Friedman: US position is never evacuate settlements

“When we feel we've exhausted these efforts, of course we will help Israel formalize its boundaries, including communities in Judea and Samaria.”

US Ambassador to Israel David M. Friedman (photo credit: MARC ISRAEL SELLEM)
US Ambassador to Israel David M. Friedman
(photo credit: MARC ISRAEL SELLEM)
The American position is that West Bank settlements should remain in place permanently and Israel should apply sovereignty to them at a later date, US Ambassador David Friedman said on Wednesday.
“The position of the United States is that Jewish communities in Judea and Samaria will never be evacuated.
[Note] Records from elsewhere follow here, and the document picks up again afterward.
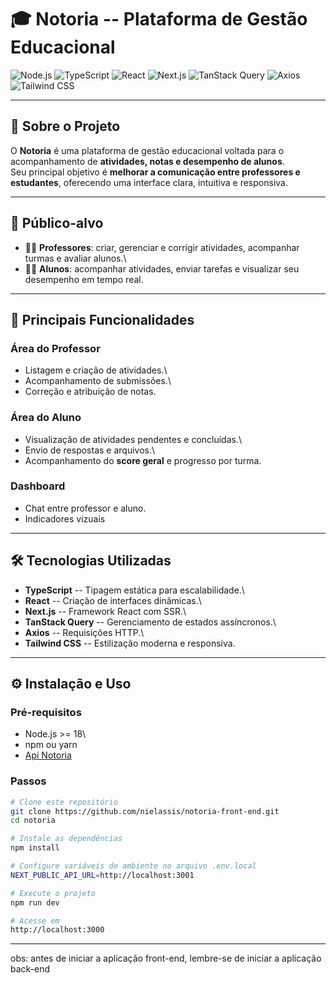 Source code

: # 🎓 Notoria -- Plataforma de Gestão Educacional

![Node.js](https://img.shields.io/badge/Node.js-43853D?style=for-the-badge&logo=node.js&logoColor=white)
![TypeScript](https://img.shields.io/badge/TypeScript-3178C6?style=for-the-badge&logo=typescript&logoColor=white)
![React](https://img.shields.io/badge/React-20232A?style=for-the-badge&logo=react&logoColor=61DAFB)
![Next.js](https://img.shields.io/badge/Next.js-000000?style=for-the-badge&logo=next.js&logoColor=white)
![TanStack
Query](https://img.shields.io/badge/TanStack_Query-FF4154?style=for-the-badge&logo=react-query&logoColor=white)
![Axios](https://img.shields.io/badge/Axios-5A29E4?style=for-the-badge&logo=axios&logoColor=white)
![Tailwind
CSS](https://img.shields.io/badge/Tailwind_CSS-06B6D4?style=for-the-badge&logo=tailwind-css&logoColor=white)

---

## 🎯 Sobre o Projeto

O **Notoria** é uma plataforma de gestão educacional voltada para o
acompanhamento de **atividades, notas e desempenho de alunos**.\
Seu principal objetivo é **melhorar a comunicação entre professores e
estudantes**, oferecendo uma interface clara, intuitiva e responsiva.

---

## 👥 Público-alvo

- 🧑‍🏫 **Professores**: criar, gerenciar e corrigir atividades,
  acompanhar turmas e avaliar alunos.\
- 🧑‍🎓 **Alunos**: acompanhar atividades, enviar tarefas e visualizar
  seu desempenho em tempo real.

---

## 📌 Principais Funcionalidades

### Área do Professor

- Listagem e criação de atividades.\
- Acompanhamento de submissões.\
- Correção e atribuição de notas.

### Área do Aluno

- Visualização de atividades pendentes e concluídas.\
- Envio de respostas e arquivos.\
- Acompanhamento do **score geral** e progresso por turma.

### Dashboard

- Chat entre professor e aluno.
- Indicadores vizuais

---

## 🛠️ Tecnologias Utilizadas

- **TypeScript** -- Tipagem estática para escalabilidade.\
- **React** -- Criação de interfaces dinâmicas.\
- **Next.js** -- Framework React com SSR.\
- **TanStack Query** -- Gerenciamento de estados assíncronos.\
- **Axios** -- Requisições HTTP.\
- **Tailwind CSS** -- Estilização moderna e responsiva.

---

## ⚙️ Instalação e Uso

### Pré-requisitos

- Node.js \>= 18\
- npm ou yarn
- [Api Notoria](https://github.com/nielassis/notoria-user-module)

### Passos

```bash
# Clone este repositório
git clone https://github.com/nielassis/notoria-front-end.git
cd notoria

# Instale as dependências
npm install

# Configure variáveis de ambiente no arquivo .env.local
NEXT_PUBLIC_API_URL=http://localhost:3001

# Execute o projeto
npm run dev

# Acesse em
http://localhost:3000
```

---

obs: antes de iniciar a aplicação front-end, lembre-se de iniciar a aplicação back-end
We will never ask any community in Judea and Samaria to ever disband,” Friedman said in a Kohelet Policy Forum conference on the Abraham Accords, conducted online with the Shiloh Forum and Israel Hayom.
“We believe [that] in [the] long run, it is in Israel’s interest and America’s interest to extend [Israeli] sovereignty over these communities.”
The Trump administration’s plan, should he be reelected, is “to put all our efforts in the near future in diplomatic efforts to make Israel as safe, secure and prosperous as the nations of the region and reduce that threat level as much as possible” by encouraging more countries to normalize ties with Israel.
“When we feel we’ve exhausted these efforts, of course we will help Israel formalize its boundaries, including communities in Judea and Samaria,” Friedman, who has voiced his personal support for settlements, said.
Friedman said he has “no doubt” that more nations in the Arab League will make peace with Israel, saying the whole region is made up of potential normalization partners.
“Over time, even the greatest of Israel’s enemies see the trends, see the way the wind is blowing, and will be left with a tough choice, to be on the wrong side of history or join the circle of peace,” he stated.
Asked about Saudi Arabia, Friedman said not to discount Riyadh’s decision to allow flights between Israel and the UAE and Bahrain over its airspace, but also said the Saudis have “to go through this process at their own pace.”
Friedman described the timeline of how the US moved from trying to implement US President Donald Trump’s peace plan, which would allow Israel to extend its laws to 30% of Judea and Samaria and have a Palestinian state be established in the rest of it, to prioritizing peace between Israel and Arab countries.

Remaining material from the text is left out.